Diabetic foot vascular surgery Perth
Ulcers and diabetic foot disease: this is what you need to know
Diabetic foot disease
When you have diabetes, it is important to take extra care of your feet. That’s because diabetes can lead to complications that affect the feet.
A well-known complication is foot ulcers. Essentially, they are open sores or wounds, caused by breakdown of the skin in the foot. They are concerning due to several reasons.
Here’s an overview:
Increased risk of infections
High or fluctuating blood sugar levels can weaken your immune system, making it harder for your body to fight of infections.
When you have a foot ulcer, which is an open wound, you may be more prone to infection. Moreover, diabetes can make it harder to fight off these infections. For that reason, it is important to manage your blood sugar levels.

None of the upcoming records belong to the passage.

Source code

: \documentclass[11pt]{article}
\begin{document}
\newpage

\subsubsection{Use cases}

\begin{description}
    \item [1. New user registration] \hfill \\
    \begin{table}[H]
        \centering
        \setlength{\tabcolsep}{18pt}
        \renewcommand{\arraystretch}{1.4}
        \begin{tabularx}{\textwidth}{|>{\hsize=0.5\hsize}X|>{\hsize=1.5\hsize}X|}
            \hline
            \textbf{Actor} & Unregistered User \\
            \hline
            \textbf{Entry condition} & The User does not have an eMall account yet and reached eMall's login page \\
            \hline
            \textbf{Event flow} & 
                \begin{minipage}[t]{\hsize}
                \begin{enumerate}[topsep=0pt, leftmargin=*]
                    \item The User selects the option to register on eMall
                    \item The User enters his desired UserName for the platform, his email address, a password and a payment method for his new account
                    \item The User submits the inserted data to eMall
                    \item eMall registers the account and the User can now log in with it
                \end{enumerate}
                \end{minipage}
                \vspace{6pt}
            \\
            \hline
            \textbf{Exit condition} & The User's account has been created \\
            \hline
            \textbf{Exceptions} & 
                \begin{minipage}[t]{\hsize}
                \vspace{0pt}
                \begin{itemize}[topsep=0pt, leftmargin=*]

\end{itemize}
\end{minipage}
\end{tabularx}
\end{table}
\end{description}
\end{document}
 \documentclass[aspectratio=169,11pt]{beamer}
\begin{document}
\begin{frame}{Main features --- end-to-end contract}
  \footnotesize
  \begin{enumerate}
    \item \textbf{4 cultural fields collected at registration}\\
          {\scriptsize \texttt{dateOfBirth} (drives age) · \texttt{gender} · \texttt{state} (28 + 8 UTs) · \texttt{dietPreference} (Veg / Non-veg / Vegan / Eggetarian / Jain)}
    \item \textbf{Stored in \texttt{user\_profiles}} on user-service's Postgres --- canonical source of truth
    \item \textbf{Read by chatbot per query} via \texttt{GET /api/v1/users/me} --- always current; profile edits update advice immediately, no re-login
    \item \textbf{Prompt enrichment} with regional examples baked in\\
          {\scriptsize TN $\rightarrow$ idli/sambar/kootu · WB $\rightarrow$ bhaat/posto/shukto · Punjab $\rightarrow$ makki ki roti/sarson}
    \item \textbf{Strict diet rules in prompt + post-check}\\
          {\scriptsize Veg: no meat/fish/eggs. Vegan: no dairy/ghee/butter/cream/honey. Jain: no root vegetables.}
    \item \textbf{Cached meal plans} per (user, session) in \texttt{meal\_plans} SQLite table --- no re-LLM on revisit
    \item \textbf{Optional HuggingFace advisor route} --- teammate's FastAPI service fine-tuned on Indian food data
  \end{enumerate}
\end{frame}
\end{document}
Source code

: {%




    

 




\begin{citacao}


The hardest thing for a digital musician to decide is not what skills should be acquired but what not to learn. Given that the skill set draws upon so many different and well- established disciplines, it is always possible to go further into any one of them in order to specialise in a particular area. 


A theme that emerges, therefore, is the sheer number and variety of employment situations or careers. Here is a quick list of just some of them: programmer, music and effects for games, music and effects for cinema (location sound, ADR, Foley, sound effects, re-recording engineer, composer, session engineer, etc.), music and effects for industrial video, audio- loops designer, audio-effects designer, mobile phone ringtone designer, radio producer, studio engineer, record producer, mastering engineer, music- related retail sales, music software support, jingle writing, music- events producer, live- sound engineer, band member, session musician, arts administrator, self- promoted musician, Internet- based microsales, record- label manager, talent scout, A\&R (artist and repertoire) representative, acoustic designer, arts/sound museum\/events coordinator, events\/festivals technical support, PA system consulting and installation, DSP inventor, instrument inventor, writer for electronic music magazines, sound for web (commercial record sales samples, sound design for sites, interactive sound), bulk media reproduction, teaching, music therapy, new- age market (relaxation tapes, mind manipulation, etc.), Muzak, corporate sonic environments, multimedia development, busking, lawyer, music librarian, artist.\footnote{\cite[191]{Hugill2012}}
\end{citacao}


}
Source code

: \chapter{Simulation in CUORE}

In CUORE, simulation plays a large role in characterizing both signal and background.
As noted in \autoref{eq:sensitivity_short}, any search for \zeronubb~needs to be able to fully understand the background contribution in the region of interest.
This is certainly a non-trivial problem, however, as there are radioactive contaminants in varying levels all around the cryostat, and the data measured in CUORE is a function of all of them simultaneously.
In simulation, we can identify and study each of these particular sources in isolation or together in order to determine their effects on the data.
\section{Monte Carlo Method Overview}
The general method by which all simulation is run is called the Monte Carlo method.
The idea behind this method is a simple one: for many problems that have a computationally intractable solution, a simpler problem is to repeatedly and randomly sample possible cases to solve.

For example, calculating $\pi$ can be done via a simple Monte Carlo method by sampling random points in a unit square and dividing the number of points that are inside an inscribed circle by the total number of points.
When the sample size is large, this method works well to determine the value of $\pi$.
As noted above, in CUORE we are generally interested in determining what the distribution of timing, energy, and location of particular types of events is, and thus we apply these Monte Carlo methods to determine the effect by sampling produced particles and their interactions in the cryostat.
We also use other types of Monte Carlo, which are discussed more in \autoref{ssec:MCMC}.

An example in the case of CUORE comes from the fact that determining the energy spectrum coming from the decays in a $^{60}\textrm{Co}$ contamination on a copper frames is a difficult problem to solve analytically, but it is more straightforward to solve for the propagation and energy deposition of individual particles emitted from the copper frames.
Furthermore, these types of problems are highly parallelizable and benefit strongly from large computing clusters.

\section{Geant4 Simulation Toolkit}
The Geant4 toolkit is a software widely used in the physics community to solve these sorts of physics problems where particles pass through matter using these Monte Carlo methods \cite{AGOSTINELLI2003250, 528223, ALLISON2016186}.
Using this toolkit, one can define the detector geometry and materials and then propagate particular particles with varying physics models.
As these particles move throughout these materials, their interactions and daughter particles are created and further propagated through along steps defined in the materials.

High blood sugar levels in diabetes can cause damage to the nerves affecting your feet. This nerve damage can result in a loss of sensation or a reduced ability to feel pain in your feet. When that happens, a foot ulcer may go unnoticed, and the injury can worsen, deepen and become infected.
Additionally, diabetes can affect the nerves that control the muscles in your feet. This could cause a change in the shape and structure of your feet, creating pressure or rubbing within your feet, and potentially leading to foot complications.
Peripheral vascular disease
Diabetic foot vascular surgery
How are foot ulcers treated?
The aim is always to heal the wound as quickly as possible and prevent any further injuries.
- Diabetes management: Monitoring your blood sugar levels through medication, diet and exercise.
- Antibiotics: If an infection is present you may need antibiotics.
- Wound care: You may need cleaning of the wound (or debridement) and ‘wound offload’ by reducing the pressure on the wound.
- Endovascular surgery: You may need procedures to open the blood supply to your feet. This may require key-hole endovascular surgery to open the blood vessels using balloons or stents. Sometimes you may need a bypass operation to improve the blood supply.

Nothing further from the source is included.